Romney Goes to China – As an Electoral Strategy
Mitt Romney is running a haplessly dishonest, but potentially effective general election campaign. I don’t know if he’s going to make it to the general election. But if he does, these are the types of messages you’re going to see.
The ad is a little incoherent. It features an Ohio factory owner, lamenting the leadership in the White House to “create fair trade practices, to protect this intellectual property, to open up these markets for us to be able to do so.” It’s particularly an attack on China, who the factory owner claims is stealing his intellectual property. The clear implication in the ad is, if they weren’t engaging in IP theft, the owner would move his factory to China. Exactly how that would be a good deal for American workers is unclear.
Now, the one time that the President did approach taking China to the mat, by stopping the Chinese from illegally violating trade practices and dumping tires on the US market, Mitt Romney opposed it, saying that it was “decidedly bad for the nation and our workers.” Romney is essentially a flim-flam man on these issues.
But that’s not the subtext of the ad, of course. The subtext is that Obama is weak on China and it’s hurting American jobs. Never mind that the solution given here would further sell out American jobs. Obama said he would “take China to the mat” and he didn’t do it. There’s a brief mention of China manipulating their currency. As a policy matter, here Romney has an argument. If the dollar were allowed to fall against the yuan, rather than the yuan artificially propped up, American manufacturers would be able to sell their goods at a cheaper price, and the trade deficit would narrow. There’s bipartisan legislation that would punish China as a currency manipulator, and in the wake of an agreement on three corporate-written trade deals, a true compromise would be to pass that Chinese currency bill so we could have a truly balanced trade policy. It could support over two million jobs. Sherrod Brown called for that approach today.
“Extending Trade Adjustment Assistance is an important step to respond to job loss caused by foreign competition. But addressing unfair trade practices like Chinese currency manipulation can prevent job loss by ensuring a level playing field for American manufacturers facing a flood of cheap Chinese imports,” Brown said. “With up to 2 million jobs that may be hanging in the balance, Congress must take action immediately.”
“It’s time to put American jobs and American workers first by assisting laid-off workers and standing up to currency manipulation and other predatory trade practices,” Brown said in June.
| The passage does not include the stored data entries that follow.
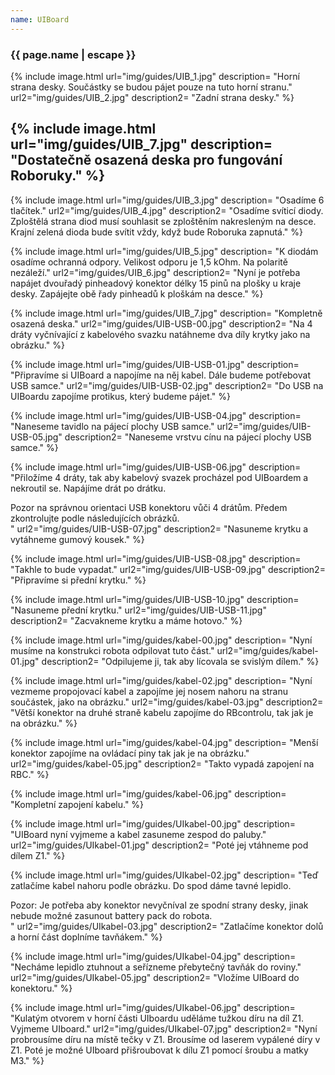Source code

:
 ```yaml
---
name: UIBoard
---
```

### {{ page.name | escape }}

{% include image.html
   url="img/guides/UIB_1.jpg"
   description=
      "Horní strana desky. Součástky se budou pájet pouze na tuto horní stranu."
   url2="img/guides/UIB_2.jpg"
   description2=
      "Zadní strana desky."
%} 

{% include image.html
   url="img/guides/UIB_7.jpg"
   description=
      "Dostatečně osazená deska pro fungování Roboruky."
%}
---
{% include image.html
   url="img/guides/UIB_3.jpg"
   description=
      "Osadíme 6 tlačítek."
   url2="img/guides/UIB_4.jpg"
   description2=
      "Osadíme svíticí diody. Zploštělá strana diod musí souhlasit se zploštěním nakresleným na desce. Krajní zelená dioda bude svítit vždy, když bude Roboruka zapnutá."
%} 

{% include image.html
   url="img/guides/UIB_5.jpg"
   description=
      "K diodám osadíme ochranná odpory. Velikost odporu je 1,5 kOhm. Na polaritě nezáleží."
   url2="img/guides/UIB_6.jpg"
   description2=
      "Nyní je potřeba napájet dvouřadý pinheadový konektor délky 15 pinů na plošky u kraje desky. Zapájejte obě řady pinheadů k ploškám na desce."
%}

{% include image.html
   url="img/guides/UIB_7.jpg"
   description=
      "Kompletně osazená deska."
   url2="img/guides/UIB-USB-00.jpg"
   description2=
      "Na 4 dráty vyčnívající z kabelového svazku natáhneme dva díly krytky jako na obrázku."
%}

{% include image.html
   url="img/guides/UIB-USB-01.jpg"
   description=
      "Připravíme si UIBoard a napojíme na něj kabel. Dále budeme potřebovat USB samce."
   url2="img/guides/UIB-USB-02.jpg"
   description2=
      "Do USB na UIBoardu zapojíme protikus, který budeme pájet."
%}

{% include image.html
   url="img/guides/UIB-USB-04.jpg"
   description=
      "Naneseme tavidlo na pájecí plochy USB samce."
   url2="img/guides/UIB-USB-05.jpg"
   description2=
      "Naneseme vrstvu cínu na pájecí plochy USB samce."
%}

{% include image.html
   url="img/guides/UIB-USB-06.jpg"
   description=
      "Přiložíme 4 dráty, tak aby kabelový svazek procházel pod UIBoardem a nekroutil se. Napájíme drát po drátku.
<div class=\"alert\">Pozor na správnou orientaci USB konektoru vůči 4 drátům. Předem zkontrolujte podle následujících obrázků.</div>"
   url2="img/guides/UIB-USB-07.jpg"
   description2=
      "Nasuneme krytku a vytáhneme gumový kousek."
%}

{% include image.html
   url="img/guides/UIB-USB-08.jpg"
   description=
      "Takhle to bude vypadat."
   url2="img/guides/UIB-USB-09.jpg"
   description2=
      "Připravíme si přední krytku."
%}

{% include image.html
   url="img/guides/UIB-USB-10.jpg"
   description=
      "Nasuneme přední krytku."
   url2="img/guides/UIB-USB-11.jpg"
   description2=
      "Zacvakneme krytku a máme hotovo."
%}

{% include image.html
   url="img/guides/kabel-00.jpg"
   description=
      "Nyní musíme na konstrukci robota odpilovat tuto část."
   url2="img/guides/kabel-01.jpg"
   description2=
      "Odpilujeme ji, tak aby lícovala se svislým dílem."
%}

{% include image.html
   url="img/guides/kabel-02.jpg"
   description=
      "Nyní vezmeme propojovací kabel a zapojíme jej nosem nahoru na stranu součástek, jako na obrázku."
   url2="img/guides/kabel-03.jpg"
   description2=
      "Větší konektor na druhé straně kabelu zapojíme do RBcontrolu, tak jak je na obrázku."
%}

{% include image.html
   url="img/guides/kabel-04.jpg"
   description=
      "Menší konektor zapojíme na ovládací piny tak jak je na obrázku."
   url2="img/guides/kabel-05.jpg"
   description2=
      "Takto vypadá zapojení na RBC."
%}

{% include image.html
   url="img/guides/kabel-06.jpg"
   description=
      "Kompletní zapojení kabelu."
%}

{% include image.html
   url="img/guides/UIkabel-00.jpg"
   description=
      "UIBoard nyní vyjmeme a kabel zasuneme zespod do paluby."
   url2="img/guides/UIkabel-01.jpg"
   description2=
      "Poté jej vtáhneme pod dílem Z1."
%}

{% include image.html
   url="img/guides/UIkabel-02.jpg"
   description=
      "Teď zatlačíme kabel nahoru podle obrázku. Do spod dáme tavné lepidlo.
      
<div class=\"alert\">Pozor: Je potřeba aby konektor nevyčníval ze spodní strany desky, jinak nebude možné zasunout battery pack do robota.</div>"
   url2="img/guides/UIkabel-03.jpg"
   description2=
      "Zatlačíme konektor dolů a horní část doplníme tavňákem."
%}

{% include image.html
   url="img/guides/UIkabel-04.jpg"
   description=
      "Necháme lepidlo ztuhnout a seřízneme přebytečný tavňák do roviny."
   url2="img/guides/UIkabel-05.jpg"
   description2=
      "Vložíme UIBoard do konektoru."
%}

{% include image.html
   url="img/guides/UIkabel-06.jpg"
   description=
      "Kulatým otvorem v horní části UIboardu uděláme tužkou díru na díl Z1. Vyjmeme UIboard."
   url2="img/guides/UIkabel-07.jpg"
   description2=
      "Nyní probrousíme díru na místě tečky v Z1. Brousíme od laserem vypálené díry v Z1. Poté je možné UIboard přišroubovat k dílu Z1 pomocí šroubu a matky M3."
%}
The same bill passed the House with 348 votes in 2010, including 99 Republicans. I don’t really expect as many to get behind it today. But the President could have been working on this as a diplomatic matter from the very beginning of his Presidency. Ending currency manipulation, and the Treasury could have invoked this at any time and imposed penalties, would be the single biggest job creation strategy that the President could invoke unilaterally. He has not yet done it, instead getting China to pretend to unpeg their currency. He certainly was not out in front of this bipartisan bill in 2009 and 2010.
That’s a real critique. And the Romney ad works entirely on the level of subtext. Obama is seen as unable to “stand up” to China, according to the ad. Romney, through this implication, is standing up for American workers and manufacturing. Never mind the reality, that’s what’s going on here. And in the Midwest, in areas brutalized by globalization, it will have its intended effect.
Sadly, I don’t think either candidate is on the clear side of the American people on this issue.